Physician preferences and knowledge gaps regarding the care of childhood cancer survivors: a mailed survey of pediatric oncologists

Abstract

PURPOSE Little is known about physicians' attitudes and knowledge regarding the health care needs of childhood cancer survivors (CCS). We sought to obtain pediatric cancer physicians' self-reported attitudes and knowledge regarding this population. METHODS A mailed survey was sent to 1,159 pediatric oncologists in the United States. Results A total of 655 surveys were returned (ie, 57% response rate). Median age of respondents was 47 years (range, 31 to 82 years); 57% were men.
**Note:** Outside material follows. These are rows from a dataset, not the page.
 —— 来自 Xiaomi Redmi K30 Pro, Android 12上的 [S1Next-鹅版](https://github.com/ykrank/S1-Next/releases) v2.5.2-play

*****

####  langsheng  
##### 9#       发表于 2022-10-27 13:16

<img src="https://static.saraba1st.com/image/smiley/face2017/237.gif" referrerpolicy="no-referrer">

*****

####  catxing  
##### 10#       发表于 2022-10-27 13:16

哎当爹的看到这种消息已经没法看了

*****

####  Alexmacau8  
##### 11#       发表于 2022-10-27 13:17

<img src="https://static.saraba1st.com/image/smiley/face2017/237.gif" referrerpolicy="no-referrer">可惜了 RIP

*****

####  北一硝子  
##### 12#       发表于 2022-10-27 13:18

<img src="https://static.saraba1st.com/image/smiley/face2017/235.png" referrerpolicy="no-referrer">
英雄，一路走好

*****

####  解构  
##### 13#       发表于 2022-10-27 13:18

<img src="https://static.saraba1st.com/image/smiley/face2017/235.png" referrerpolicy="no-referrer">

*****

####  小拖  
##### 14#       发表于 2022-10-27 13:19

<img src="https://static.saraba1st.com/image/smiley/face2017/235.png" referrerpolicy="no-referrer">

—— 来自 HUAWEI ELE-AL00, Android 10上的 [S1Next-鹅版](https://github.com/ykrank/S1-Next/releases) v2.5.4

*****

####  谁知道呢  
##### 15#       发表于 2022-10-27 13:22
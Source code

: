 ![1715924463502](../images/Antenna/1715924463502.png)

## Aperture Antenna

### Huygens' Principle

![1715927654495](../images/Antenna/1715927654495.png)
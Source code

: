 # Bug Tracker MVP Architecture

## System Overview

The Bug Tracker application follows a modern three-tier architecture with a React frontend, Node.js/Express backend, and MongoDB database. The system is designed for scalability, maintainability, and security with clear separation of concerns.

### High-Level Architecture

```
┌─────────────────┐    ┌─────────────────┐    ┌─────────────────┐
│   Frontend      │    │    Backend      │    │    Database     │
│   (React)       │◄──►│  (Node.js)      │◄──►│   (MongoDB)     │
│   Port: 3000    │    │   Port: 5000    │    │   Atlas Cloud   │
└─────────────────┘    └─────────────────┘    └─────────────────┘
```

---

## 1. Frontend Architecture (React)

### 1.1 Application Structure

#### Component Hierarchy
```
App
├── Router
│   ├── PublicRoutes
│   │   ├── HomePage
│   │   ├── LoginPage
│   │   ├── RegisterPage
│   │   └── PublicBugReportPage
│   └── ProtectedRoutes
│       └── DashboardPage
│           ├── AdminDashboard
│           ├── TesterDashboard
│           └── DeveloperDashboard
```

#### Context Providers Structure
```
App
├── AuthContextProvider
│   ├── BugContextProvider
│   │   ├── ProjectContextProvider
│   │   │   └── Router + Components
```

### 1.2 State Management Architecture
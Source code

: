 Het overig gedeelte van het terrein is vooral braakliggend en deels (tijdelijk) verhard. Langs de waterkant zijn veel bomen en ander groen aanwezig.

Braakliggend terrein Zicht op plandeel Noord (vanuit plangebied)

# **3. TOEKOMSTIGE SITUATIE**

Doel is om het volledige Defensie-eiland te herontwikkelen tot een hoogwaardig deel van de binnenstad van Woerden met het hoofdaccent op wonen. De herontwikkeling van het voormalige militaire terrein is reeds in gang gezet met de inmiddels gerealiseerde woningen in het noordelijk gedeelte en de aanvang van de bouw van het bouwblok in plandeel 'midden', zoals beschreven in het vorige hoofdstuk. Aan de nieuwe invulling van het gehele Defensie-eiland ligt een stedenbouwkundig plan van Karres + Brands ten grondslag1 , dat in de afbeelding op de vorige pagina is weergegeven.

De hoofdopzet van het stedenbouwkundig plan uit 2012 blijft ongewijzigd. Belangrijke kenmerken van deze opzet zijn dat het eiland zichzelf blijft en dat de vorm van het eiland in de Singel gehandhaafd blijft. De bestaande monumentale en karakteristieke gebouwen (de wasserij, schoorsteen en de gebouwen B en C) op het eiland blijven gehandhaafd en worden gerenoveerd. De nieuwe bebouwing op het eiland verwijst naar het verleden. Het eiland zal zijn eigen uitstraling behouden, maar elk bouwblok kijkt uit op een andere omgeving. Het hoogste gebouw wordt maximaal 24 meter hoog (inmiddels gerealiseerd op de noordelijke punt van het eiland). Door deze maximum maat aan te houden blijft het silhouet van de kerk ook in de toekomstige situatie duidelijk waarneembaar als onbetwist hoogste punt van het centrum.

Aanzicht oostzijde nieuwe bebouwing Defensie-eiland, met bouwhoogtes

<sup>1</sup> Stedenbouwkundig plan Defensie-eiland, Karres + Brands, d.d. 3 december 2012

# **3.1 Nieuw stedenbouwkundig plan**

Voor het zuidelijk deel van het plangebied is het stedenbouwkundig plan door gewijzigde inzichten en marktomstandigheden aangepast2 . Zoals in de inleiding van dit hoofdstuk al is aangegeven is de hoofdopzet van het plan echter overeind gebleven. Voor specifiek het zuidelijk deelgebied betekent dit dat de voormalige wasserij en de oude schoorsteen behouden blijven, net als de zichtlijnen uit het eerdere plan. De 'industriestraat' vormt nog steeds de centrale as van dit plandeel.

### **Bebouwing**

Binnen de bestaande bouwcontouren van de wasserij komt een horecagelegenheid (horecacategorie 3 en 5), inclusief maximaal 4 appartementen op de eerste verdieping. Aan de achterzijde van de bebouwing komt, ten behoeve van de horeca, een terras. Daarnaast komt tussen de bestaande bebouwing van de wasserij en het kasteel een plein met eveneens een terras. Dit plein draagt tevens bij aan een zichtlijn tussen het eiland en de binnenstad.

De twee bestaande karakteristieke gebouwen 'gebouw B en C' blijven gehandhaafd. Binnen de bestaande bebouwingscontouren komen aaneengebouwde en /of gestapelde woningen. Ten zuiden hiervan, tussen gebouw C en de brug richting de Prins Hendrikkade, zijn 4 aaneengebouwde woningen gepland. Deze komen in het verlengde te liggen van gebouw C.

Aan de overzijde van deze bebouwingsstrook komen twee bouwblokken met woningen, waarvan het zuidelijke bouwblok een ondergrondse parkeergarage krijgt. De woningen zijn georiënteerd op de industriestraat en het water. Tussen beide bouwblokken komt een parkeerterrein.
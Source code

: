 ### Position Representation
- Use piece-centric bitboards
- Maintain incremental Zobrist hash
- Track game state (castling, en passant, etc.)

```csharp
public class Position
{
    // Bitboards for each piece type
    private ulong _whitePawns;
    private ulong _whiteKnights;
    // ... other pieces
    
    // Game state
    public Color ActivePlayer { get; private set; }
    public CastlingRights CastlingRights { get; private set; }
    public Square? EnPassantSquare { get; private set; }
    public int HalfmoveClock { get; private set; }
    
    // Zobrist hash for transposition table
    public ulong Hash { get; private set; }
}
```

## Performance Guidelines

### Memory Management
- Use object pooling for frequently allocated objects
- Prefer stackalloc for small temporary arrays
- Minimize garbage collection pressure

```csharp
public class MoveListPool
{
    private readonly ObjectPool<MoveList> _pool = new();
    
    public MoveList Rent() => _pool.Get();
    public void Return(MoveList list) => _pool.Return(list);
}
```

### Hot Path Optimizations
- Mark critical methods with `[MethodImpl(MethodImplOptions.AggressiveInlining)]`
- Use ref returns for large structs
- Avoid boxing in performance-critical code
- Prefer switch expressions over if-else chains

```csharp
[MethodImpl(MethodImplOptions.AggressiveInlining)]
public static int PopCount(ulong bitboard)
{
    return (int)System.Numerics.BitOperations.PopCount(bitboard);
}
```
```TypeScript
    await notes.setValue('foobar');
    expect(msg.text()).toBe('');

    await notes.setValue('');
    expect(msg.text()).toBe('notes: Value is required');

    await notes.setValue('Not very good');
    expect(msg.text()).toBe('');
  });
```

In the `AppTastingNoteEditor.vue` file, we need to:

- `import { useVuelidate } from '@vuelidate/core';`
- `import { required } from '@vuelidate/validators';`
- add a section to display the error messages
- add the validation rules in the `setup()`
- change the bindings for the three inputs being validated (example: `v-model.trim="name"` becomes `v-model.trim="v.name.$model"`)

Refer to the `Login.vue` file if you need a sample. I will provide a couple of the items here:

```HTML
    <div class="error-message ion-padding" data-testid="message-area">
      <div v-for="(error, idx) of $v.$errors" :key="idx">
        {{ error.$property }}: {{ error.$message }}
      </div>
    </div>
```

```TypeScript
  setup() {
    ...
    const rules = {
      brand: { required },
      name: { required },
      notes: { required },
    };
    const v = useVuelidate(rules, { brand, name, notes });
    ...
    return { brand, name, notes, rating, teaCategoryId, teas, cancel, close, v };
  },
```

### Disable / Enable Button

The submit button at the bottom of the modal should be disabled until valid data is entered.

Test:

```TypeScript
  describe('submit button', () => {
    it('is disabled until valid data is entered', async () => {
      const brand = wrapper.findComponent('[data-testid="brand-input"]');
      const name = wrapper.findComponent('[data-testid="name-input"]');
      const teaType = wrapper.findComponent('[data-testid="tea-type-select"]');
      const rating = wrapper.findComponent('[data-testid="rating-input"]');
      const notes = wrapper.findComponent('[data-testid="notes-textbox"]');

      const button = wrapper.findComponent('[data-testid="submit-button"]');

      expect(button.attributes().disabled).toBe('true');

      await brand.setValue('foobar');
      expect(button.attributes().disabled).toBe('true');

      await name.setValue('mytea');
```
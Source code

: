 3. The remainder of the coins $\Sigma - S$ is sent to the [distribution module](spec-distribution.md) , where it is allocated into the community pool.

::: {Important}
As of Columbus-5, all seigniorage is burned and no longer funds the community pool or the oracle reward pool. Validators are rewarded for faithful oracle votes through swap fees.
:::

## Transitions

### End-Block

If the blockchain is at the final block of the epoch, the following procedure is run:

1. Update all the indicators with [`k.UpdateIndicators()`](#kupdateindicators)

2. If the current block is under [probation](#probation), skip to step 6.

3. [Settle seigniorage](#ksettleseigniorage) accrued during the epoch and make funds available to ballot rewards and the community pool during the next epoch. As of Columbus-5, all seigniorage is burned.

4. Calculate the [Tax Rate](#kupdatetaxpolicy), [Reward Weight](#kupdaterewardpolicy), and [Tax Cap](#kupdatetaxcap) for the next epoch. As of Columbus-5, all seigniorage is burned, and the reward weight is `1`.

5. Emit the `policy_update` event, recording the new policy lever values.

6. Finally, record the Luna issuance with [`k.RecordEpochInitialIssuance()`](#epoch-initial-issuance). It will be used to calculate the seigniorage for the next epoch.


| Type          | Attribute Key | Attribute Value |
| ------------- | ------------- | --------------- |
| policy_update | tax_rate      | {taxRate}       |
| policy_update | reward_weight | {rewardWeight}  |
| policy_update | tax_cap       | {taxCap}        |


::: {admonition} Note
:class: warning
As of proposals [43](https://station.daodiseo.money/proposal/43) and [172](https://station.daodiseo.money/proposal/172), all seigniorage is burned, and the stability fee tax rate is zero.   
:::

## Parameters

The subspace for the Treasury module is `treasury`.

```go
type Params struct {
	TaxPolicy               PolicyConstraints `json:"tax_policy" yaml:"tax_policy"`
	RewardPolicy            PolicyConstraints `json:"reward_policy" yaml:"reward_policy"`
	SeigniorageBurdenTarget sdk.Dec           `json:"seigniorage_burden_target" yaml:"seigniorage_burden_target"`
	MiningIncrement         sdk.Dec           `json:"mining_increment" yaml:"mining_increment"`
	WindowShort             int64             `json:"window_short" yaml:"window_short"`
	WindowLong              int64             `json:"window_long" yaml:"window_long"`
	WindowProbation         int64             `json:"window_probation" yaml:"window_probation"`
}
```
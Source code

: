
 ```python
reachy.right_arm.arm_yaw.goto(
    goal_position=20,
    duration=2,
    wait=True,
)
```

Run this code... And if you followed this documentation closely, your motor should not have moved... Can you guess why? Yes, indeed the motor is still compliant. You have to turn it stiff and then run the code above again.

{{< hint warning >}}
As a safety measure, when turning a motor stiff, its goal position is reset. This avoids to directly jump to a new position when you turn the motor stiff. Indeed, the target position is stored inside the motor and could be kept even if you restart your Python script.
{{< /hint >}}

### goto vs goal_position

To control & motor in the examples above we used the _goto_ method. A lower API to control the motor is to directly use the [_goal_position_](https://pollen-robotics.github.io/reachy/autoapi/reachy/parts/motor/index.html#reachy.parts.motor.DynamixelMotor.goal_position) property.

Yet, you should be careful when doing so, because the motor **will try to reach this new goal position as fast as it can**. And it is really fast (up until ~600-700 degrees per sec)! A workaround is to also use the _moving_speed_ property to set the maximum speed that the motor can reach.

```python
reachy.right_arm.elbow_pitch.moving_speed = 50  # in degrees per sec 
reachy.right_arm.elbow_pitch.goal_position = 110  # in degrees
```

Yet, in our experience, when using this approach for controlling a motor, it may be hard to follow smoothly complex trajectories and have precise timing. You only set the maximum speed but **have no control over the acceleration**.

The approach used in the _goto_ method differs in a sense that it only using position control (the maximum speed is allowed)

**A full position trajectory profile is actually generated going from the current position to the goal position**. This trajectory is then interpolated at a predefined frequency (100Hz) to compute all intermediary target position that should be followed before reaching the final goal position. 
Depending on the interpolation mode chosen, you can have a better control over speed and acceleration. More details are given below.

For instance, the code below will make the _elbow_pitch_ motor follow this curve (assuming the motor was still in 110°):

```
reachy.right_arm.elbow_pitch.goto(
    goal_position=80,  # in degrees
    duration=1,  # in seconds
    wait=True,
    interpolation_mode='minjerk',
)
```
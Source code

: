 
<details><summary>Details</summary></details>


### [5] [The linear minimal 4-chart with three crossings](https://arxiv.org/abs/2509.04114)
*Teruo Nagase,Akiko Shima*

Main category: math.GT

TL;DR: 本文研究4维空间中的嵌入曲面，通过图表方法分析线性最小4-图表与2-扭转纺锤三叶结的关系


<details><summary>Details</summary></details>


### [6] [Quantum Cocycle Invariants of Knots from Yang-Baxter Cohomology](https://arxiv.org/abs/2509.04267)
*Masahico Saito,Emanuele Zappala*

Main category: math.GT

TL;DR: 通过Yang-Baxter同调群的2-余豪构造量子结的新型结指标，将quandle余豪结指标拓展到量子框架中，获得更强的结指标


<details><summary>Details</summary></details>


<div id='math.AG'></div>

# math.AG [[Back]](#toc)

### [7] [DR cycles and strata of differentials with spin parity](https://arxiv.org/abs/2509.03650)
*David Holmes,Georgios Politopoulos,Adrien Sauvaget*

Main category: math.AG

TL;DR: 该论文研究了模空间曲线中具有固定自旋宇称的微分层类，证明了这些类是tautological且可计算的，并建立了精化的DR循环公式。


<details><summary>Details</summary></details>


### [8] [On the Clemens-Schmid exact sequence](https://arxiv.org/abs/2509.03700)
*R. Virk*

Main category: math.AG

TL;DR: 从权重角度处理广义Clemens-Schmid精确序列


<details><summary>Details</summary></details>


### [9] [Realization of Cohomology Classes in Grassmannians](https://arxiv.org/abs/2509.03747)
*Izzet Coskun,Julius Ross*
Respondents practiced for a median 14 years (range, 1 to 50 years) and reported seeing a median of 21 patients per week (range, 0 to 250 patients per week). When comfort levels in caring for CCS were described (ie, 1 = very uncomfortable; 7 = very comfortable), respondents were most comfortable with survivors < or = 21 years (mean +/- standard deviation, 6.2 +/- 1.3 level), were less comfortable (5.0 +/- 1.5 level) with those older than 21 years but less than 30 years old, and were uncomfortable with CCS > or = 30 years (2.9 +/- 1.7 level). In response to a clinical vignette of a 29-year-old woman treated with mantle radiation for Hodgkin's lymphoma at 16 years of age, and on the basis of available guidelines, 34% of respondents did not appropriately recommend yearly breast cancer surveillance; 43% of respondents did not appropriately recommend cardiac surveillance; and 24% of respondents did not appropriately recommend yearly thyroid surveillance. Those with greater self-reported familiarity with available long-term follow-up (LTFU) guidelines (odds ratio [OR], 1.33; 95% CI, 1.15 to 1.54) and with receipt of training in the care of CCS (OR, 1.73; 95% CI, 1.18 to 2.52) were more likely to have answered all three questions correctly. CONCLUSION Pediatric oncologists express a range of preferences with regard to LTFU of CCS. Many appear unfamiliar with LTFU surveillance guidelines.